Jazz Fought the struggle and won: the inspiring story of the jazz freedom fighters in exile lead by the magician of the ostinato

Film in English with Xhosa, Danish & German sub-titles where appropriate:

Legacy of exile, heritage, co-operation and collaboration through the oppression, suppression and depression of the political upheaval of apartheid.

Empathy, compassion and musical cross-fertilisation between South Africa and European musicians as a means to overcoming the shared history of institutionalized racism both South Africa and Germany experience.

Nachwuchsforderung” – the conscious policy and practice of transferring societal values, knowledge and skills to the next generation is a core focus for Jazz Against Apartheid and the legacy of Johnny Dyani.


The strong commitment of these musicians and activists embodied the struggle for South Africa’s cultural memory. Thy illustrates that the sources of jazz as African and that the freedom of jazz expression lends itself to decidedly political commitment.

There is no greater story than this to show the international role South African jazz has played in equating improvised music with freedom. There is no greater role model than Johnny Dyani, his esteemed collaborators and the future generations from all over the world who have taken on his music. These musicians are like the prophets of freedom through music.

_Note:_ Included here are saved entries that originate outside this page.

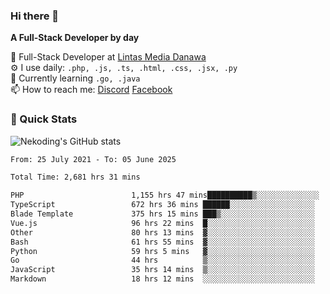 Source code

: ### Hi there 👋

**A Full-Stack Developer by day**

🔭 Full-Stack Developer at [Lintas Media Danawa](https://www.lintasmediadanawa.com/)  
⚙️ I use daily: `.php, .js, .ts, .html, .css, .jsx, .py`  
🌱 Currently learning `.go, .java`  
📫 How to reach me: [Discord](https://discordapp.com/users/984448732999327766)  [Facebook](https://fb.me/tyvandi)  

### 🚀 Quick Stats  

![Nekoding's GitHub stats](https://github-readme-stats.vercel.app/api?username=nekoding&show_icons=true)

<!--START_SECTION:waka-->

```txt
From: 25 July 2021 - To: 05 June 2025

Total Time: 2,681 hrs 31 mins

PHP                        1,155 hrs 47 mins██████████▒░░░░░░░░░░░░░░   41.85 %
TypeScript                 672 hrs 36 mins ██████░░░░░░░░░░░░░░░░░░░   24.35 %
Blade Template             375 hrs 15 mins ███▒░░░░░░░░░░░░░░░░░░░░░   13.59 %
Vue.js                     96 hrs 22 mins  █░░░░░░░░░░░░░░░░░░░░░░░░   03.49 %
Other                      80 hrs 13 mins  ▓░░░░░░░░░░░░░░░░░░░░░░░░   02.90 %
Bash                       61 hrs 55 mins  ▓░░░░░░░░░░░░░░░░░░░░░░░░   02.24 %
Python                     59 hrs 5 mins   ▓░░░░░░░░░░░░░░░░░░░░░░░░   02.14 %
Go                         44 hrs          ▒░░░░░░░░░░░░░░░░░░░░░░░░   01.59 %
JavaScript                 35 hrs 14 mins  ▒░░░░░░░░░░░░░░░░░░░░░░░░   01.28 %
Markdown                   18 hrs 12 mins  ░░░░░░░░░░░░░░░░░░░░░░░░░   00.66 %
```

<!--END_SECTION:waka-->

<!--
**nekoding/nekoding** is a ✨ _special_ ✨ repository because its `README.md` (this file) appears on your GitHub profile.

Here are some ideas to get you started:

- 🔭 I’m currently working on ...
- 🌱 I’m currently learning ...
- 👯 I’m looking to collaborate on ...
- 🤔 I’m looking for help with ...
- 💬 Ask me about ...
- 📫 How to reach me: ...
- 😄 Pronouns: ...
- ⚡ Fun fact: ...
-->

South African jazz exiles like Johnny Dyani exposed the African origin of jazz to Europe, which in turn laid open the universal route of jazz. A lot of that came through with the free music. It opened up a whole new chapter of music in Europe. Just like free jazz negotiated a space of co-operation on the band stand, so the music began to mix with politics and the need to create social harmony, particularly in South Africa.

Homecoming of Johnny Dyani (1945-1986)

Born in Duncan Village, post WW2, 1945 into a musical community, Johnny “Mbizo” Dyani was a natural born bass player. Like any musical genius he went through the phases of life – anger, nostalgia, revolution which bled into the complete spectrum of music he created.

Dyani’s origins and expansion took him from East London to Port Elizabeth, Cape Town, Johannesburg, London, Copenhagen, Stockholm, New York and Buenos Aires. The collaborations and various band formations reflect a heightened quest for extending his home brewed music through improvisation.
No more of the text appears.